But not so long ago, they changed their marketing approach. “We were recently informed by Swiss Water… that there is an emerging coffee audience for their product, which is people between 20 and 25 who were previously energy drink consumers but realised that having energy drinks isn’t as good for your body as perhaps decaf coffee is. They were transitioning from energy drinks to coffee, and then from caffeinated coffee to decaf coffee, depending on the amount of caffeine they consume per day.”

 

This audience, she continues, “is quite sizeable. In Australia, for example, that market segment from 18 to 30 represents about a quarter of our population.”

This led them to do more research into what younger coffee consumers are looking for – something that, in turn, transformed their marketing.
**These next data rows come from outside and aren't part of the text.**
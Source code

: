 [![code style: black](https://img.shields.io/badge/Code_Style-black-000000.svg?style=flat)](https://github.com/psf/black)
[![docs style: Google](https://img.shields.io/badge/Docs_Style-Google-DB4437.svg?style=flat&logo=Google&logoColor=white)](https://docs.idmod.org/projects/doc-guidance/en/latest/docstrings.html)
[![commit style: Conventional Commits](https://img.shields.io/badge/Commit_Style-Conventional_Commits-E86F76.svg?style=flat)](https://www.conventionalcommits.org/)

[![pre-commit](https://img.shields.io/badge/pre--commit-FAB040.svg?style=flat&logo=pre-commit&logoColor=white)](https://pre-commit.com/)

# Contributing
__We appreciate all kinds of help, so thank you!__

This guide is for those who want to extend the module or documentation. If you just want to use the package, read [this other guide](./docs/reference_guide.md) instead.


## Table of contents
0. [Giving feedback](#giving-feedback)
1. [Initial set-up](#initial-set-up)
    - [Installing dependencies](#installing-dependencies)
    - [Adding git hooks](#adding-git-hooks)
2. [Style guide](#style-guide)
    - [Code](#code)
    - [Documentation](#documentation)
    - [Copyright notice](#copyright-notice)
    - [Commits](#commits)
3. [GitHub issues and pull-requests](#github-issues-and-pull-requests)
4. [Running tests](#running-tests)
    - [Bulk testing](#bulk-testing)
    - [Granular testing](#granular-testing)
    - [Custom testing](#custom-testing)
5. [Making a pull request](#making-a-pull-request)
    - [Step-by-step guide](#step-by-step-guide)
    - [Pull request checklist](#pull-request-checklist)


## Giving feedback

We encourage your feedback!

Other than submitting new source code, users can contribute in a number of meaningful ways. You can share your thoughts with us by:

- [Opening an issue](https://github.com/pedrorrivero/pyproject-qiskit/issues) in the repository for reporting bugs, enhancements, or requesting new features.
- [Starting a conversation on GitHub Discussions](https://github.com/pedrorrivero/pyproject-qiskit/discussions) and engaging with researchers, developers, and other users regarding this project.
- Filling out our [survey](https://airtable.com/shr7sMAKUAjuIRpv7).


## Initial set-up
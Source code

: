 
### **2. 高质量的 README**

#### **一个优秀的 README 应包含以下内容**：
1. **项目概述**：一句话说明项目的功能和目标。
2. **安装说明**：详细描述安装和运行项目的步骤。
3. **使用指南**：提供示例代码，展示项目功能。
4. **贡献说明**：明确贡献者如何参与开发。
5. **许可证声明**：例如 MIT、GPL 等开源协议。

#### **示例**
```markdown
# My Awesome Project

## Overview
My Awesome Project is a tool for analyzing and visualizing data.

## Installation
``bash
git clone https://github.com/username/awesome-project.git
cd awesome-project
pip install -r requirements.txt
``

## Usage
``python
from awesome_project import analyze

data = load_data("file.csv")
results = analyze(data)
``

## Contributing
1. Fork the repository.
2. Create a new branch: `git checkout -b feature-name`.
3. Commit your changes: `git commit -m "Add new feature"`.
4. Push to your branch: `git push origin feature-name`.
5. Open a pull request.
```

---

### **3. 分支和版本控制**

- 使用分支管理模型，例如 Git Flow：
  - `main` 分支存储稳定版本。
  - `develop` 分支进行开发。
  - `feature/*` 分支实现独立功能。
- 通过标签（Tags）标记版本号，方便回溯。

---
They aligned themselves with the specialty coffee movement, as well as with what Susan describes as “the global trend towards organic, towards health and awareness around our bodies, and what we are putting into our bodies”.

 

And was this approach effective? Yes, she tells me, in conjunction with other techniques, it proved successful for the Australian brand.

 

Data-based marketing works – so make sure you understand who’s purchasing your decaf coffee, who might be tempted to purchase it, and what they’re looking for.

 

Focus on The Coffee, Not The Caffeine

Regardless of your target market, there are lessons to be learned from The Bean Alliance’s focus on specialty coffee. If you want your customers to want your decaf coffee, rather than simply avoiding caffeinated options, you need to position it as more than just decaf. You need to position it as great coffee.

 

As Aika Daikuhara, International Business Manager at Maruyama Coffee, Japan, tells us, they market decaf coffee by focusing on the fact that it’s exceptional coffee. “We recommend the best-quality decaf to our customers. It’s all about cup quality.”

 

Unfortunately, decaf coffee has a bad reputation. Yet, more times than not, this is the result of past experiences of poor-quality decaf. James Wogan of Wogan Coffee in the UK says, “Most people’s experience of decaf will likely be as the secondary coffee, hidden from sight and not really cared about, rather than something to be celebrated for its taste!”

 

So, assuming that you have great decaf on the menu, start telling people this. Let customers know if it’s a single origin or blend. Share with them the tasting notes. Explain how it was produced and who by. Offer it as a pour over coffee as well as an espresso.

 

The Bean Alliance took this to heart. Susan tells me, “We started to market based on the fact that we were sourcing and roasting a single origin decaf coffee… We switched to say we have a ‘Peruvian single origin Fairtrade and it happens to be decaf’.”

 

Treat Decaf as a Specialty Product

But that’s not all that The Bean Alliance did. Susan tells me, “Typically, decaffeinated is not treated like a regular caffeinated coffee in cafés. For example, [we noticed that] it wasn’t being freshly ground. It was being delivered to cafés as pre-ground, opened and maybe added it to a container or a Tupperware recipient or something like that, so it was always stale when customers were going to have it made for them.”

 

The company took practical steps to counter this: “One of the ways we dealt with that was introducing the blue grinder programme, and the blue grinder was about having a smaller powder-coated blue grinder at cafés… When people see the blue grinder, they immediately know that this particular café is grinding decaffeinated beans fresh.

 

“Also… because cafés typically don’t use as much volume of decaf as they do with caffeinated coffee, we only supply 250g size packages. We don’t supply 1kg sizes like we do with regular coffee.”

 

Good coffee needs to be treated like good coffee. Not only should you be following the same best practices that you do with your regular coffee, but you should also be letting your customers know that you do this.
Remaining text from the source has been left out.